The Feds and Minnesota will both assess the death tax on the Purple One's assets. This will liquidate more than half of his estate. Prince's assets – cash, home, investments, future royalties on his music, etc. could have been passed down to Prince's spouse tax free if he had been married. Prince was not married, so only $1.6 million of Prince's estate will be exempt from Minnesota's death tax and only $5.45 million will escape the federal death tax.
Minnesota has one of the highest death tax rates in the nation at 16%. Couple that with the federal government's 40% death tax rate and 56% of Prince's estate will become the property of the government.
If Prince had known he was going to die so young, he could have been able to limit the government's cash grab on his estate through tax planning. However, with a fortune as large as Prince's, the money-grubbing government confiscating most of it was as inevitable as it is unfair.

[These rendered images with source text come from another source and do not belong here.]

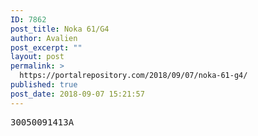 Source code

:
 ```yaml
---
ID: 7862
post_title: Noka 61/G4
author: Avalien
post_excerpt: ""
layout: post
permalink: >
  https://portalrepository.com/2018/09/07/noka-61-g4/
published: true
post_date: 2018-09-07 15:21:57
---
```

<pre>30050091413A</pre>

While Prince's estate will still be worth significantly more than $100 million after the government takes its share, that isn't the case for the average American. Moral of the story? Make sure you have a will, people, even if you think you don't have a lot of cash or assets, it will make things easier on your loved ones when you die.
The world lost a music legend and Uncle Sam gets a more than $150 million gift as a result. It doesn't seem fair, does it?